Start of DATA TO USE
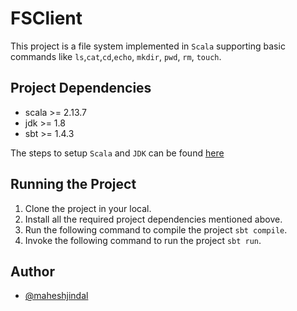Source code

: 
# FSClient
This project is a file system implemented in `Scala` supporting basic commands like `ls`,`cat`,`cd`,`echo`, `mkdir`, `pwd`, `rm`, `touch`.

## Project Dependencies
- scala >= 2.13.7
- jdk >= 1.8
- sbt >= 1.4.3

The steps to setup `Scala` and `JDK` can be found [here](http://allaboutscala.com/tutorials/chapter-1-getting-familiar-intellij-ide/scala-environment-setup-install-java-jdk/)

## Running the Project
1. Clone the project in your local.
2. Install all the required project dependencies mentioned above.
3. Run the following command to compile the project `sbt compile`.
4. Invoke the following command to run the project `sbt run`.

## Author

- [@maheshjindal](https://www.github.com/maheshjindal)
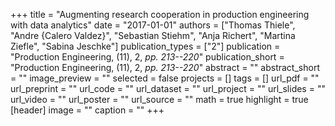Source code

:+++
title = "Augmenting research cooperation in production engineering with data analytics"
date = "2017-01-01"
authors = ["Thomas Thiele", "Andre {Calero Valdez}", "Sebastian Stiehm", "Anja Richert", "Martina Ziefle", "Sabina Jeschke"]
publication_types = ["2"]
publication = "Production Engineering, (11), 2, _pp. 213--220_"
publication_short = "Production Engineering, (11), 2, _pp. 213--220_"
abstract = ""
abstract_short = ""
image_preview = ""
selected = false
projects = []
tags = []
url_pdf = ""
url_preprint = ""
url_code = ""
url_dataset = ""
url_project = ""
url_slides = ""
url_video = ""
url_poster = ""
url_source = ""
math = true
highlight = true
[header]
image = ""
caption = ""
+++

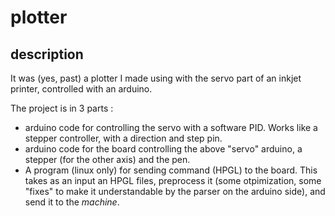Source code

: # plotter

## description
It was (yes, past) a plotter I made using with the servo part of an inkjet printer, controlled with an arduino.

The project is in 3 parts : 
* arduino code for controlling the servo with a software PID. Works like a stepper controller, with a direction and step pin.
* arduino code for the board controlling the above "servo" arduino, a stepper (for the other axis) and the pen.
* A program (linux only) for sending command (HPGL) to the board. This takes as an input an HPGL files, preprocess it (some otpimization, some "fixes" to make it understandable by the parser on the arduino side), and send it to the *machine*.
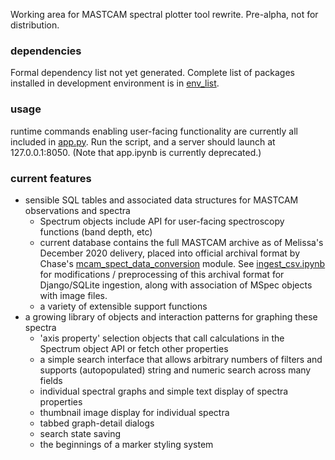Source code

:Working area for MASTCAM spectral plotter tool rewrite. Pre-alpha, not for distribution.

### dependencies
Formal dependency list not yet generated. Complete list of packages installed in development environment is in [env_list](env_list).

### usage
runtime commands enabling user-facing functionality are currently all included in [app.py](multidex/app.py). Run the script, and a server should launch at 127.0.0.1:8050. (Note that app.ipynb is currently deprecated.)

### current features
* sensible SQL tables and associated data structures for MASTCAM observations and spectra
	* Spectrum objects include API for user-facing spectroscopy functions (band depth, etc)
	* current database contains the full MASTCAM archive as of Melissa's December 2020 delivery, placed into official archival format by Chase's [mcam_spect_data_conversion](https://github.com/MillionConcepts/mcam_spect_data_conversion) module. See [ingest_csv.ipynb](multidex/ingest_csv.ipynb) for modifications / preprocessing of this archival format for Django/SQLite ingestion, along with association of MSpec objects with image files. 
	* a variety of extensible support functions
* a growing library of objects and interaction patterns for graphing these spectra
	* 'axis property' selection objects that call calculations in the Spectrum object API or fetch other properties
	* a simple search interface that allows arbitrary numbers of filters and supports (autopopulated) string and numeric search across many fields
	* individual spectral graphs and simple text display of spectra properties
	* thumbnail image display for individual spectra
	* tabbed graph-detail dialogs
	* search state saving
	* the beginnings of a marker styling system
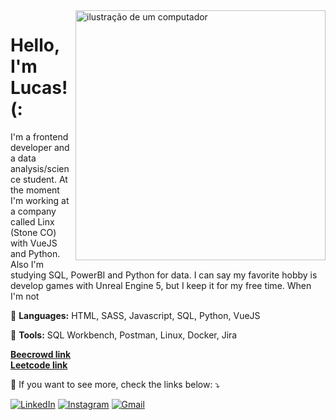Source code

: <img src="https://media.tenor.com/dyoCFHNiIAwAAAAC/peepo-hey-peepo.gif" alt="ilustração de um computador" min-width="400px" max-width="400px" width="400px" align="right">

<h1 align="left">
  Hello, I'm Lucas! (:
</h1>
<p align="left"> 
  I'm a frontend developer and a data analysis/science student.
  At the moment I'm working at a company called Linx (Stone CO) with VueJS and Python. Also I'm studying SQL, PowerBI and Python for data.
  I can say my favorite hobby is develop games with Unreal Engine 5, but I keep it for my free time. When I'm not
</p>

<p align="left">
  🦄 <strong>Languages:</strong> HTML, SASS, Javascript, SQL, Python, VueJS
</p>

<p align="left">
  💼 <strong>Tools:</strong> SQL Workbench, Postman, Linux, Docker, Jira
</p>

<p align="left">
  <a href="https://www.beecrowd.com.br/judge/pt/profile/366302"><strong>Beecrowd link</strong></a><br>
  <a href="https://leetcode.com/Lucacks/"><strong>Leetcode link</strong></a>
</p>

<p align="left">
  💌 If you want to see more, check the links below: ⤵️
</p>

<p align="left">
  <a href="#" title="LinkedIn">
  <img src="https://img.shields.io/badge/-Linkedin-0e76a8?style=flat-square&logo=Linkedin&logoColor=white&link=https://www.linkedin.com/in/lucacks/" alt="LinkedIn"/></a>

  <a href="#" title="Instagram">
  <img src="https://img.shields.io/badge/-Instagram-DF0174?style=flat-square&labelColor=DF0174&logo=instagram&logoColor=white&link=https://www.instagram.com/lucacks/" alt="Instagram"/></a>

  <a href="#" title="Gmail">
  <img src="https://img.shields.io/badge/-Gmail-FF0000?style=flat-square&labelColor=FF0000&logo=gmail&logoColor=white&link=alveslucaso094@gmail.com" alt="Gmail"/></a>
</p>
End of DATA TO USE
WORK REQUEST: Could you restate all of the data above word for word and skip every picture?

RESULT FOR THIS TASK:
Source code

: 
# FSClient
This project is a file system implemented in `Scala` supporting basic commands like `ls`,`cat`,`cd`,`echo`, `mkdir`, `pwd`, `rm`, `touch`.

## Project Dependencies
- scala >= 2.13.7
- jdk >= 1.8
- sbt >= 1.4.3

The steps to setup `Scala` and `JDK` can be found [here](http://allaboutscala.com/tutorials/chapter-1-getting-familiar-intellij-ide/scala-environment-setup-install-java-jdk/)

## Running the Project
1. Clone the project in your local.
2. Install all the required project dependencies mentioned above.
3. Run the following command to compile the project `sbt compile`.
4. Invoke the following command to run the project `sbt run`.

## Author

- [@maheshjindal](https://www.github.com/maheshjindal)
Source code

:+++
title = "Augmenting research cooperation in production engineering with data analytics"
date = "2017-01-01"
authors = ["Thomas Thiele", "Andre {Calero Valdez}", "Sebastian Stiehm", "Anja Richert", "Martina Ziefle", "Sabina Jeschke"]
publication_types = ["2"]
publication = "Production Engineering, (11), 2, _pp. 213--220_"
publication_short = "Production Engineering, (11), 2, _pp. 213--220_"
abstract = ""
abstract_short = ""
image_preview = ""
selected = false
projects = []
tags = []
url_pdf = ""
url_preprint = ""
url_code = ""
url_dataset = ""
url_project = ""
url_slides = ""
url_video = ""
url_poster = ""
url_source = ""
math = true
highlight = true
[header]
image = ""
caption = ""
+++

Source code

: # plotter

## description
It was (yes, past) a plotter I made using with the servo part of an inkjet printer, controlled with an arduino.

The project is in 3 parts : 
* arduino code for controlling the servo with a software PID. Works like a stepper controller, with a direction and step pin.
* arduino code for the board controlling the above "servo" arduino, a stepper (for the other axis) and the pen.
* A program (linux only) for sending command (HPGL) to the board. This takes as an input an HPGL files, preprocess it (some otpimization, some "fixes" to make it understandable by the parser on the arduino side), and send it to the *machine*.
Source code

:Working area for MASTCAM spectral plotter tool rewrite. Pre-alpha, not for distribution.

### dependencies
Formal dependency list not yet generated. Complete list of packages installed in development environment is in [env_list](env_list).

### usage
runtime commands enabling user-facing functionality are currently all included in [app.py](multidex/app.py). Run the script, and a server should launch at 127.0.0.1:8050. (Note that app.ipynb is currently deprecated.)

### current features
* sensible SQL tables and associated data structures for MASTCAM observations and spectra
	* Spectrum objects include API for user-facing spectroscopy functions (band depth, etc)
	* current database contains the full MASTCAM archive as of Melissa's December 2020 delivery, placed into official archival format by Chase's [mcam_spect_data_conversion](https://github.com/MillionConcepts/mcam_spect_data_conversion) module. See [ingest_csv.ipynb](multidex/ingest_csv.ipynb) for modifications / preprocessing of this archival format for Django/SQLite ingestion, along with association of MSpec objects with image files. 
	* a variety of extensible support functions
* a growing library of objects and interaction patterns for graphing these spectra
	* 'axis property' selection objects that call calculations in the Spectrum object API or fetch other properties
	* a simple search interface that allows arbitrary numbers of filters and supports (autopopulated) string and numeric search across many fields
	* individual spectral graphs and simple text display of spectra properties
	* thumbnail image display for individual spectra
	* tabbed graph-detail dialogs
	* search state saving
	* the beginnings of a marker styling system
Source code

: <img src="https://media.tenor.com/dyoCFHNiIAwAAAAC/peepo-hey-peepo.gif" alt="ilustração de um computador" min-width="400px" max-width="400px" width="400px" align="right">

<h1 align="left">
  Hello, I'm Lucas! (:
</h1>
<p align="left"> 
  I'm a frontend developer and a data analysis/science student.
  At the moment I'm working at a company called Linx (Stone CO) with VueJS and Python. Also I'm studying SQL, PowerBI and Python for data.
  I can say my favorite hobby is develop games with Unreal Engine 5, but I keep it for my free time. When I'm not
</p>

<p align="left">
  🦄 <strong>Languages:</strong> HTML, SASS, Javascript, SQL, Python, VueJS
</p>

<p align="left">
  💼 <strong>Tools:</strong> SQL Workbench, Postman, Linux, Docker, Jira
</p>

<p align="left">
  <a href="https://www.beecrowd.com.br/judge/pt/profile/366302"><strong>Beecrowd link</strong></a><br>
  <a href="https://leetcode.com/Lucacks/"><strong>Leetcode link</strong></a>
</p>

<p align="left">
  💌 If you want to see more, check the links below: ⤵️
</p>

<p align="left">
  <a href="#" title="LinkedIn">
  <img src="https://img.shields.io/badge/-Linkedin-0e76a8?style=flat-square&logo=Linkedin&logoColor=white&link=https://www.linkedin.com/in/lucacks/" alt="LinkedIn"/></a>

  <a href="#" title="Instagram">
  <img src="https://img.shields.io/badge/-Instagram-DF0174?style=flat-square&labelColor=DF0174&logo=instagram&logoColor=white&link=https://www.instagram.com/lucacks/" alt="Instagram"/></a>

  <a href="#" title="Gmail">
  <img src="https://img.shields.io/badge/-Gmail-FF0000?style=flat-square&labelColor=FF0000&logo=gmail&logoColor=white&link=alveslucaso094@gmail.com" alt="Gmail"/></a>
</p>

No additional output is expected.